### [Task item]
Each line of the data has to be retyped exactly as it is.

### [Given records]
=== Section Start ===
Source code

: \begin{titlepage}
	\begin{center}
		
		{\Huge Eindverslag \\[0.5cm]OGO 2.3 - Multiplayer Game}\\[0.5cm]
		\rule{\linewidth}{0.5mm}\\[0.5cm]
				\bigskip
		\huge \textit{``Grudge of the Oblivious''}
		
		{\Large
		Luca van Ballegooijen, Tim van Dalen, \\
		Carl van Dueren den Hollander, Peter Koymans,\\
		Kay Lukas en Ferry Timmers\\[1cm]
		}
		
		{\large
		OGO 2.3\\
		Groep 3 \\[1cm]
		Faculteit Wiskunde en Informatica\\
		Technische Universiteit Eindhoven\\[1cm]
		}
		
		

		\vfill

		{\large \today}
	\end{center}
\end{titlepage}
=== Section End ===
### [Solved problem]
Source code

: \begin{titlepage}
	\begin{center}
		
		{\Huge Eindverslag \\[0.5cm]OGO 2.3 - Multiplayer Game}\\[0.5cm]
		\rule{\linewidth}{0.5mm}\\[0.5cm]
				\bigskip
		\huge \textit{``Grudge of the Oblivious''}
		
		{\Large
		Luca van Ballegooijen, Tim van Dalen, \\
		Carl van Dueren den Hollander, Peter Koymans,\\
		Kay Lukas en Ferry Timmers\\[1cm]
		}
		
		{\large
		OGO 2.3\\
		Groep 3 \\[1cm]
		Faculteit Wiskunde en Informatica\\
		Technische Universiteit Eindhoven\\[1cm]
		}
		
		

		\vfill

		{\large \today}
	\end{center}
\end{titlepage}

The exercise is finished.